Re: [PATCH V3 10/10] x86/pks: Add PKS test code
From: Ira Weiny
Date: Thu Dec 17 2020 - 23:06:12 EST
On Thu, Dec 17, 2020 at 12:55:39PM -0800, Dave Hansen wrote:
> On 11/6/20 3:29 PM, ira.weiny@xxxxxxxxx wrote:
> > + /* Arm for context switch test */
> > + write(fd, "1", 1);
> > +
> > + /* Context switch out... */
> > + sleep(4);
> > +
> > + /* Check msr restored */
> > + write(fd, "2", 1);
>
> These are always tricky. What you ideally want here is:
>
> 1. Switch away from this task to a non-PKS task, or
> 2. Switch from this task to a PKS-using task, but one which has a
> different PKS value
Or both...
>
> then, switch back to this task and make sure PKS maintained its value.
>
> *But*, there's no absolute guarantee that another task will run. It
> would not be totally unreasonable to have the kernel just sit in a loop
> without context switching here if no other tasks can run.
>
> The only way you *know* there is a context switch is by having two tasks
> bound to the same logical CPU and make sure they run one after another.
Ah... We do that.
...
+ CPU_ZERO(&cpuset);
+ CPU_SET(0, &cpuset);
+ /* Two processes run on CPU 0 so that they go through context switch. */
+ sched_setaffinity(getpid(), sizeof(cpu_set_t), &cpuset);
...
I think this should be ensuring that both the parent and the child are
running on CPU 0. At least according to the man page they should be.
<man>
A child created via fork(2) inherits its parent's CPU affinity mask.
</man>
Perhaps a better method would be to synchronize the 2 threads more to ensure
that we are really running at the 'same time' and forcing the context switch.
> This just gets itself into a state where it *CAN* context switch and
> prays that one will happen.
Not sure what you mean by 'This'? Do you mean that running on the same CPU
will sometimes not force a context switch? Or do you mean that the sleeps
could be badly timed and the 2 threads could run 1 after the other on the same
CPU? The latter is AFAICT the most likely case.
>
> You can also run a bunch of these in parallel bound to a single CPU.
> That would also give you higher levels of assurance that *some* context
> switch happens at sleep().
I think more cycles is a good idea for sure.

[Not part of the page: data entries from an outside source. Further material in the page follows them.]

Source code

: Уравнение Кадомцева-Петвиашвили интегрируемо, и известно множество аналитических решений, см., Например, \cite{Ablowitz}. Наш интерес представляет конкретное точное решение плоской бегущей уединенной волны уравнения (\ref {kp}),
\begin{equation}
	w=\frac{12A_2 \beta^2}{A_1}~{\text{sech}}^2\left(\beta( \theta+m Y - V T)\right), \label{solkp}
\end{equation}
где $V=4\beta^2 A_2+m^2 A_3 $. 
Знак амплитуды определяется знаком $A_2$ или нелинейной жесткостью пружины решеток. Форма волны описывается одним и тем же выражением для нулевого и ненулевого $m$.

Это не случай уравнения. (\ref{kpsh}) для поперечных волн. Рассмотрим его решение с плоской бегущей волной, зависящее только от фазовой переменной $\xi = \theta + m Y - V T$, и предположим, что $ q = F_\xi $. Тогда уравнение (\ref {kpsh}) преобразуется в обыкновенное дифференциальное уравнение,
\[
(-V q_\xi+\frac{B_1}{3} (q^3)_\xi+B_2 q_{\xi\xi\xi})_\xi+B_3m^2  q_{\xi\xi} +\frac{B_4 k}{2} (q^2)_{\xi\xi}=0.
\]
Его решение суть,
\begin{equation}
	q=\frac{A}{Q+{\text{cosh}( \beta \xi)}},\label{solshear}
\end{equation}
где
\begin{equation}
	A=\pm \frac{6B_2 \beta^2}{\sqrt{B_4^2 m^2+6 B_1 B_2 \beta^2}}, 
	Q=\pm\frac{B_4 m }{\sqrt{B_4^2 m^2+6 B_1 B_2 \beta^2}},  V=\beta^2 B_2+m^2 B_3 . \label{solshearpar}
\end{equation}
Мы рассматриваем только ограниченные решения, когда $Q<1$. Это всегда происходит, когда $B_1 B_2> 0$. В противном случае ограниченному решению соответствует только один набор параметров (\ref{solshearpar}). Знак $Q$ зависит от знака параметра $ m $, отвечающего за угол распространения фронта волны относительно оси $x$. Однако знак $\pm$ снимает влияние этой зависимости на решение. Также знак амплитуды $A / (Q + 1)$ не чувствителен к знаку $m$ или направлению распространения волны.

But I'm more comfortable with
forcing the test to be more synchronized so that it is actually running in the
order we think/want it to be.
>
> One critical thing with these tests is to sabotage the kernel and then
> run them and make *sure* they fail. Basically, if you screw up, do they
> actually work to catch it?
I'll try and come up with a more stressful test.
Ira